1. Forme la plus classique : la rupture d'équilibre qui intervient après une rapide présentation du cadre
En quelques pages, on décrit la vie paisible du personnage principal avant, par exemple, de lui faire vicieusement tomber un piano sur la tête. Simple et éprouvé (la structure du récit, hein, pas le coup du piano).
Le contexte doit donc être court. On ne garde que les morceaux pertinents du cadre global, on résume si besoin, quitte à développer certains aspects plus tard. Par exemple, dans le seigneur des anneaux (en omettant le prologue et sa tournure documentaire), la rupture est le moment où Gandalf annonce à Frodon qu'en héritant de l'anneau, il a aussi récupéré quelques complications (oui, oh, trois fois rien). La vie de la Comté continue cependant à être développée et détaillée après cet événement.
2. Annoncer la couleur dans le prologue
L'idée est d'utiliser le prologue pour laisser entrevoir au lecteur le conflit qui attend les personnages principaux.
On peut par exemple mettre en scène l'opposition en train d'ourdir ses petites manigances. C'est le cas dans Mission Basilic (premier volume du space opera de David Weber) où la République du Havre discute de ses plans pour annexer une colonie de Manticore. Après le prologue, on suit simplement les déboires de carrière de l'héroïne, une militaire manticorienne. On se doute qu'elle va se retrouver prise dans les engrenages de l'ennemi, donc on connait le nœud de l'intrigue même s'il n'est matérialisé que plus tard.

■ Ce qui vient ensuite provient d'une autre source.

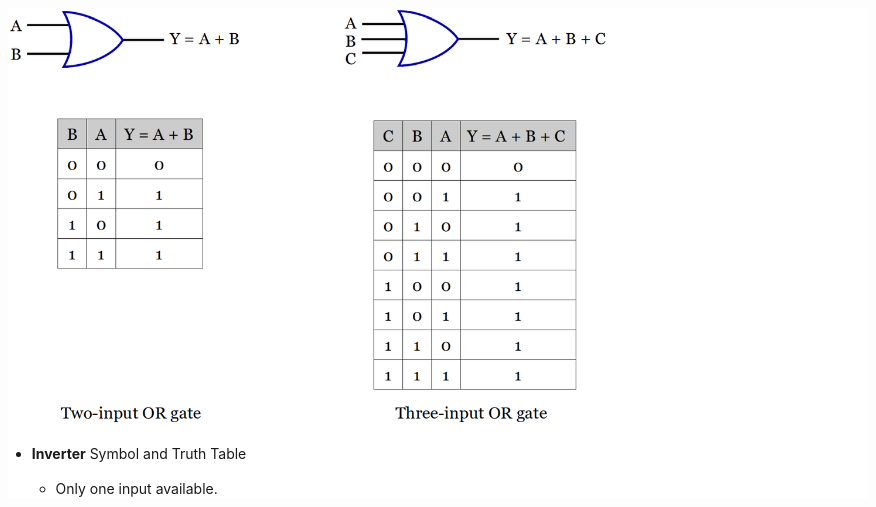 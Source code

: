   <img src="./img/OR-gate.png" alt="OR-gate" width="600">

  

* **Inverter** Symbol and Truth Table

  - Only one input available.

Autre possibilité, donner des informations historiques en tant que narrateur, par exemple sous la forme d'une légende. Dans la Belgariade, le premier volume commence par l'enfance du héros. Autant dire que pendant quelques chapitres, il ne se passe pas grand-chose d'épique. Mais en prologue, l'auteur narre une légende sur la guerre des dieux, et on trouve plusieurs échos à cette légende dans les petits incidents qui émaillent la jeune vie du héros. C'est suffisant pour éveiller la curiosité du lecteur et lui donner une petite idée de la suite.
3. Commencer directement en situation de conflit
Ici, l'auteur met directement en scène ses personnages dans une situation difficile et expliquera plus tard comment ils en sont arrivé là.
A vrai dire, je n'ai pas beaucoup d'exemple de ce genre de structure, en littérature. Le seul bouquin qui me vient à l'esprit est la Horde du Contrevent, de Damasio. Ce roman commence par un passage très difficile pour les personnages : survivre à un furvent (un vent extrêmement violent). Ce n'est qu'après cet événement (assez long) qu'on apprend qui ils sont, quel est leur but et dans quel monde ils vivent. Et encore, on l'apprend petit à petit, tandis qu'ils continuent leur aventure.
Une façon très dynamique de commencer une histoire, mais qui risque peut-être de dérouter plus d'un lecteur, non ?
4. Le format saga
Dans la saga, il n'y a pas vraiment de problème principal. Sur une longue période de temps, on suit des personnages et la façon dont leurs actes influent l'histoire de la communauté/du pays/du monde où ils vivent.
Ce peut être simplement annoncé par le titre (ex : la légende de Gösta Berling, de Selma Lagerlof, en littérature blanche) ; mais j'ai trouvé un exemple où l'auteur annonce la couleur de façon très ingénieuse (amha). Il s'agit de la saga du sorceleur, d'Andrzej Sapkowski. Au tout début du premier volume, il met en scène un barde qui chante des histoires basées sur les personnages principaux du roman. Ses spectateurs connaissent ces personnages, les commentent, et le lecteur comprend vite que ces figures célèbres ont marqués leur temps. Il sait désormais que l'intérêt du livre est de savoir quels rôles ont joués les héros dans l'histoire de ce monde inventé.
5. L'insolite
Ici, l'idée est de maintenir l'intérêt du lecteur par un cadre insolite, des péripéties mineures mais amusantes ou étonnantes, avant une introduction tardive du problème principal.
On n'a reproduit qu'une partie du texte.